O finado Zé Antonho

O dia um de novembro amanheceu ensolarado. Nada de chuva por aquelas bandas.

E como ela era necessária. Era tempo de plantio. De arar a terra. De nela lançar sementes. Adubar na medida certa. Para depois ver as sementinhas eclodirem do chão. Pezinhos de milho verdinhos. E tempos depois se embonecarem dando espigas graúdas. Pondo fim a penúria da fome que o gado se encontrava.

Esse cenário apetitoso se podia ver por aquelas bandas. Gente da roça costuma agradecer ao paizinho do céu, por interseção de seu discípulo São Pedro, a fartura que se deixa ver depois de uma chuva criadeira. O cheiro de terra molhada. A pastaria enverdecer. A vacada engordar. Os canarinhos da terra emplumarem-se de amarelinho. As maritacas verdes em sua revoada chupando jabuticabas madurinhas em disputa com os marimbondos. E toda aquela azáfama dos molequinhos travessos tentando montar cavalos a pelo. Tentando mostrar valentia sendo apenas garotinhos vindos da cidade. Que mal sabem dizer a razão de o leite ser branco saído de uma vaca pretinha. Ou se uma vaca de três tetas da a mesma quantidade de leite das de quatro.

Foi nesse cenário que acordou meu amigo Zé Antonho. Avizinhava-se o sábado.  Dia dois era celebrado o dia dos mortos.

Zé tinha um medo de eriçar os pelos quando se falava da morte. Bem o sabia que seu dia iria chegar.

Mas pra ele viver era mais que uma necessidade de extrema urgência.

Zé já tinha passado, e muito, dos entas.

Quando lhe perguntavam a idade ele sonegava anos.  E ria, sem tirar sua dentadura que de vez em quando cuspia. E falava, descompromissado com o tempo: “ah! Sei lá. Pursquê ocê que sabê? Se nem eu sei”?

Zé era a pura candura em pessoa. Sem defeitos. Só que, quando sua muié era viva, já bem veinha, sem nenhuma idéia de fazer sexo. Zé corria às carreiras pra outras bandas e se deitava com uma rameira que diziam ser mais rodada que caminhão com pneus na lona.

Zé era bom de enxada e não fazia feio com a foice na mão. Nos seus muitos anos já havia feito de tudo um cadinho. Não renegava serviço e se gabava de não levar desaforo pra casa. Era valente até certo ponto. E escafedia-se na brachiaria quando o oponente era duas vezes o seu tamanho.

Zé tinha o costume de abreviar nomes. Dai o seu Antonho. Mais facinho que dizer Antonio. Seu fio Craudio trocava o l por r. Sofria das vistas mas era feliz na escuridão.

Naquela véspera de finados Zé Antonho desapareceu.

“Pronde foi o Zé”? Indagavam seus amigos preocupados. Não se sabia do seu paradeiro.
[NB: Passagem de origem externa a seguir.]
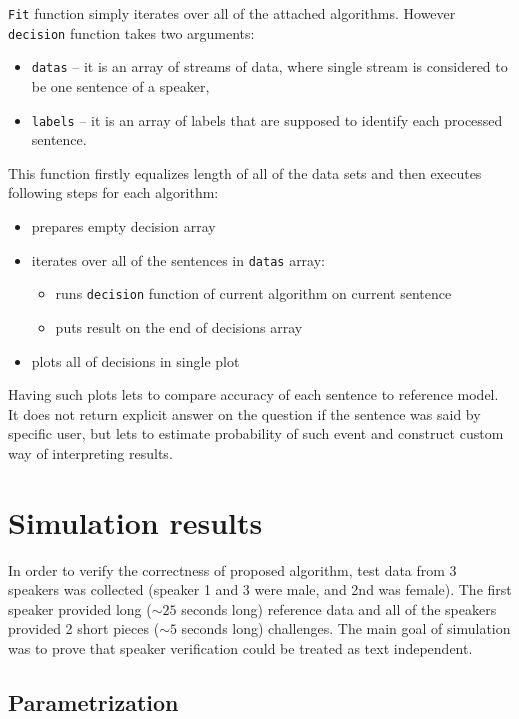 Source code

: \documentclass[magister]{dyplom}
\begin{document}
	\texttt{Fit} function simply iterates over all of the attached algorithms. However \texttt{decision} function takes two arguments:
	
	\begin{itemize}
		\item \texttt{datas} -- it is an array of streams of data, where single stream is considered to be one sentence of a speaker,
		\item \texttt{labels} -- it is an array of labels that are supposed to identify each processed sentence.
	\end{itemize}
	
	This function firstly equalizes length of all of the data sets and then executes following steps for each algorithm:
	
	\begin{itemize}
		\item prepares empty decision array
		\item iterates over all of the sentences in \texttt{datas} array:
			\begin{itemize}
				\item runs \texttt{decision} function of current algorithm on current sentence
				\item puts result on the end of decisions array
			\end{itemize}		
		\item plots all of decisions in single plot
	\end{itemize}
	
	Having such plots lets to compare accuracy of each sentence to reference model. It does not return explicit answer on the question if the sentence was said by specific user, but lets to estimate probability of such event and construct custom way of interpreting results.\\
	
	\chapter{Simulation results}
	
	In order to verify the correctness of proposed algorithm, test data from 3 speakers was collected (speaker 1 and 3 were male, and 2nd was female). The first speaker provided long ($\sim25$ seconds long) reference data and all of the speakers provided 2 short pieces ($\sim5$ seconds long) challenges. The main goal of simulation was to prove that speaker verification could be treated as text independent.
	
	\section{Parametrization}
	
\end{document}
Bem o sabiam do seu medo da morte. Ele corria léguas quando falavam nela.

“Prosa ruim!” Dizia ele.

Naquele dia de finados todo mundo procurava o Zé.
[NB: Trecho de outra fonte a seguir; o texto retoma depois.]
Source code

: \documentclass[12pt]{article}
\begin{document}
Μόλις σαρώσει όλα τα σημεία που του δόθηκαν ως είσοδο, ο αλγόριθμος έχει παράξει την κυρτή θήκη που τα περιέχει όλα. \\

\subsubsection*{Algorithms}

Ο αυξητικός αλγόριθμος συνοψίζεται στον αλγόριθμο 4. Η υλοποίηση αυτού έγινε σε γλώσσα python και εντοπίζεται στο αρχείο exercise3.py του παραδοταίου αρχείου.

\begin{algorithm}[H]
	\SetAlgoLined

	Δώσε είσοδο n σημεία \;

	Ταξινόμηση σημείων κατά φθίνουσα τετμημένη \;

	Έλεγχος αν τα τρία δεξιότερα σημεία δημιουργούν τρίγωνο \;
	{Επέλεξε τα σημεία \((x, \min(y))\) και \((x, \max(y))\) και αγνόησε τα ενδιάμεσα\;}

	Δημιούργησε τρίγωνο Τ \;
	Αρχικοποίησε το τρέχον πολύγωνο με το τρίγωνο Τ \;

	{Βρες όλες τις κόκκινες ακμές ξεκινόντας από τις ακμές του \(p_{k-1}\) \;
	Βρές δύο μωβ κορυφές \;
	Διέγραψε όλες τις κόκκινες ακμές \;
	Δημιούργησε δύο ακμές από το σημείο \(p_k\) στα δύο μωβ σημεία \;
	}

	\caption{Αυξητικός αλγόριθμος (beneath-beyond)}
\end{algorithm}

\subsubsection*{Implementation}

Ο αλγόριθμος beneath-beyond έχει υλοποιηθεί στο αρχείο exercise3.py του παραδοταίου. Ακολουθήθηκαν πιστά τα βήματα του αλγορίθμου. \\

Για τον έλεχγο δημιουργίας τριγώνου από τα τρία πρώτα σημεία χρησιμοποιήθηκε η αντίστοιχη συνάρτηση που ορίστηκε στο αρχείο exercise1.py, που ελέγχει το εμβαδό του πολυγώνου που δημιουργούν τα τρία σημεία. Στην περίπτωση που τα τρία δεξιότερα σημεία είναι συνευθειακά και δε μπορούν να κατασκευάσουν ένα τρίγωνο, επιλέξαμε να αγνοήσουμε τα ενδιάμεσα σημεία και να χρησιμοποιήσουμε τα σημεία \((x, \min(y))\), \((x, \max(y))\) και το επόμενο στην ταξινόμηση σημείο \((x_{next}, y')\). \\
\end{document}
“Meu Deus. Será que ele morreu”? Inquietava-se a vizinhança.

Procuraram por toda parte. Até no cemitério da cidade deram uma vistoria. E nada de encontrar o sumido Zé Antonho.
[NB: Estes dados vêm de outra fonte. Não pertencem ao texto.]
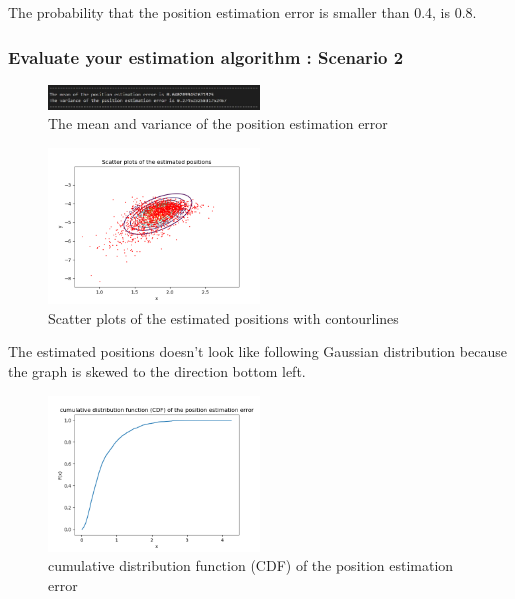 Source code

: \documentclass[a4paper]{article}
\begin{document}
The probability that the position estimation error is smaller than 0.4, is 0.8.

\clearpage
\subsubsection{Evaluate your estimation algorithm : Scenario 2}
\begin{figure}[h]
	\begin{center}
		\includegraphics[width=0.5\textwidth]{mean_variance_error2.jpg}
		\caption{The mean and variance of the position estimation error}
	\end{center}
\end{figure}
\begin{figure}[h]
	\begin{center}
		\includegraphics[width=0.5\textwidth]{plotcon2.png}
		\caption{Scatter plots of the estimated positions with contourlines}
	\end{center}
\end{figure}
The estimated positions doesn't look like following Gaussian distribution because the graph is skewed to the direction bottom left.
\begin{figure}[h]
	\begin{center}		
		\includegraphics[width=0.5\textwidth]{CDF2.png}
		\caption{cumulative distribution function (CDF) of the position estimation error}
	\end{center}
\end{figure}
\end{document}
Sábado se foi. Domingo deu as caras. Enfim dos finalmente Zé apareceu todo bem vestido. Numa fatiota bem ajambrada. Terninho de ver Deus.

Todos, em comitiva, foram visitá-lo e encontraram-no todo sorridente. De dentadura novinha.  Rindo de nariz a orelha (não seria melhor de orelha a outra?) .

O fato é que o veio, “não tanto”, dizia o próprio. Havia passado o dia de finados em boa companhia da sua amada rameira.

“Não morri não. Ainda vou enterrar ocês todos”!

O finado Zé Antonho ainda esta vivinho da silva.  Embora seu sobre seja de Souza.